Teachers submit DLLs in Word format. Standard HTML-to-Word libraries produced broken tables. I implemented a custom export pipeline that preserves table structures, handles merged cells correctly, and maintains print formatting—validated by opening exports in Word 2016, 2019, and 365.
OUTCOMES & IMPACT
Time to first lesson plan
Generation success rate
Export completion rate
Mobile usage
| Expectation | Reality | Learning |
|---|---|---|
| Teachers would customize heavily after generation | Most export with minimal edits | AI output quality was higher than anticipated; simplify the editing UX |
| API key setup would be a friction point | Teachers complete setup quickly with the guide | Clear step-by-step instructions removed the barrier |
| Print would be primary export method | Word export is 3x more popular than print | Teachers share files digitally with supervisors more than printing |
KEY TAKEAWAYS
For education tools, "close enough" isn't acceptable—teachers face real consequences for format errors. Investing in curriculum data accuracy was the right call.
Every step I eliminated (accounts, payments, configuration) increased conversion. Teachers wanted to solve their problem, not learn a new tool.

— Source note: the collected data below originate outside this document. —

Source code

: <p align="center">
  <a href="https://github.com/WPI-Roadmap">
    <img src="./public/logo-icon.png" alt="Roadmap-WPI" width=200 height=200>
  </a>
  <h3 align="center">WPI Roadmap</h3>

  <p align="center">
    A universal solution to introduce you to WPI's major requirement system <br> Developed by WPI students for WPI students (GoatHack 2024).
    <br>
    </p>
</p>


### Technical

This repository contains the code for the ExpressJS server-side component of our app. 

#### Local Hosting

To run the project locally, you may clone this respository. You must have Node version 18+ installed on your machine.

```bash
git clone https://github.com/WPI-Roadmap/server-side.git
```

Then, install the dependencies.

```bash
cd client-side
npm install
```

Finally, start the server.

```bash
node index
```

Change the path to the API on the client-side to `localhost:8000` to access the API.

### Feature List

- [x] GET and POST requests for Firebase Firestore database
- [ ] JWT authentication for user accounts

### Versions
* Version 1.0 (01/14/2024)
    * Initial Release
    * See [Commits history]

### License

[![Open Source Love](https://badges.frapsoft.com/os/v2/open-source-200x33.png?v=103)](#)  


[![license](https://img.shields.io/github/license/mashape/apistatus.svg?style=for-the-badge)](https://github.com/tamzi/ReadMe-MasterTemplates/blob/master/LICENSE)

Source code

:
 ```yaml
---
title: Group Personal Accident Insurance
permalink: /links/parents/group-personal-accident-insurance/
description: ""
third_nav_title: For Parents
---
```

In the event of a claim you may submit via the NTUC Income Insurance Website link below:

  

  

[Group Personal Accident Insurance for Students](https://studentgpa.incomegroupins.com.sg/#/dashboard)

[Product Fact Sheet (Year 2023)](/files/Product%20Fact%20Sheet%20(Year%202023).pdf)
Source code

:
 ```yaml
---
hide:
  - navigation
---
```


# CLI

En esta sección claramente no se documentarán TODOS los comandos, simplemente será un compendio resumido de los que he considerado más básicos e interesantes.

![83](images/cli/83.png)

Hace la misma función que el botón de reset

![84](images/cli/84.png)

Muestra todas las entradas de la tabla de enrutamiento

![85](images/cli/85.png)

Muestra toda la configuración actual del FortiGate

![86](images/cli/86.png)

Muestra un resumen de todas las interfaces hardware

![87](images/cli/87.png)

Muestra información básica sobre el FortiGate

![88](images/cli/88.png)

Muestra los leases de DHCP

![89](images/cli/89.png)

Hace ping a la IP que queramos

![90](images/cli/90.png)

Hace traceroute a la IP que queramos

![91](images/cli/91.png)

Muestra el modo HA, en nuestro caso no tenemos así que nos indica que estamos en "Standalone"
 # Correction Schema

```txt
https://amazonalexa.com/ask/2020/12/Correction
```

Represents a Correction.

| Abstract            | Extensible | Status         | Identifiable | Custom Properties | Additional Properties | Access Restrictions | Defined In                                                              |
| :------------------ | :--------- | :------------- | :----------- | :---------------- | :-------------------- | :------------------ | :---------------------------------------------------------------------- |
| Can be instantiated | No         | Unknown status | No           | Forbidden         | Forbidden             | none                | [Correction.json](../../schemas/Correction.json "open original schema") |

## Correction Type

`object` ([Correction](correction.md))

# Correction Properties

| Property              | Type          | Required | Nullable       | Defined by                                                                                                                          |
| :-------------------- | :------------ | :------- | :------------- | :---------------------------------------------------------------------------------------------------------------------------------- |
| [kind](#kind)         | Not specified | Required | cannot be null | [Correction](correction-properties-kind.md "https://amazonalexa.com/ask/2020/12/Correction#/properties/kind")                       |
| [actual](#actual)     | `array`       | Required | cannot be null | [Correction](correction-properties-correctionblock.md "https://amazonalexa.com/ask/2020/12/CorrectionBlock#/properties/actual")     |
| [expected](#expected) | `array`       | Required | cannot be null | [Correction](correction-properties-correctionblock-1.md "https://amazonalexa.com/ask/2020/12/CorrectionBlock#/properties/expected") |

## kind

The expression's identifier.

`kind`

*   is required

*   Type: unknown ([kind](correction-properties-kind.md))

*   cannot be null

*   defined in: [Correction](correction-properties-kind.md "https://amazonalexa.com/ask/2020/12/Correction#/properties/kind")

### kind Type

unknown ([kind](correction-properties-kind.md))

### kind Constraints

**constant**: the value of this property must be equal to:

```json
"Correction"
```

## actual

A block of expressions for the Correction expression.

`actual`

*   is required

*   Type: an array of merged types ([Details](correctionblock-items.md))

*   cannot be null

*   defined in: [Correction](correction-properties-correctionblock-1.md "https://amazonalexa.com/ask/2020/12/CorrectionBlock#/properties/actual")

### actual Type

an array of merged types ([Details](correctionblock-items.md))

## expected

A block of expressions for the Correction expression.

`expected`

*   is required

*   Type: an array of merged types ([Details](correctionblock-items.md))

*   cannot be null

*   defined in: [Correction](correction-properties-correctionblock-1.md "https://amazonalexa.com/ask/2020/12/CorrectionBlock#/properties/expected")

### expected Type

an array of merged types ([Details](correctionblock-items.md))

Facebook teacher groups surfaced more authentic pain points in one week than formal interviews would have in a month.
The lesson plan generator isn't the end—the Word file teachers submit is. I should have prioritized export fidelity earlier.
I treated export as a Phase 3 concern; it should have been Phase 1. The export format defines the entire data structure.
Manual updates from DepEd PDFs don't scale. I'd invest in structured data extraction for ongoing curriculum changes.
I delayed analytics setup; earlier data would have informed feature prioritization faster.
Remote feedback missed UX friction I only caught watching a teacher use the tool in real-time.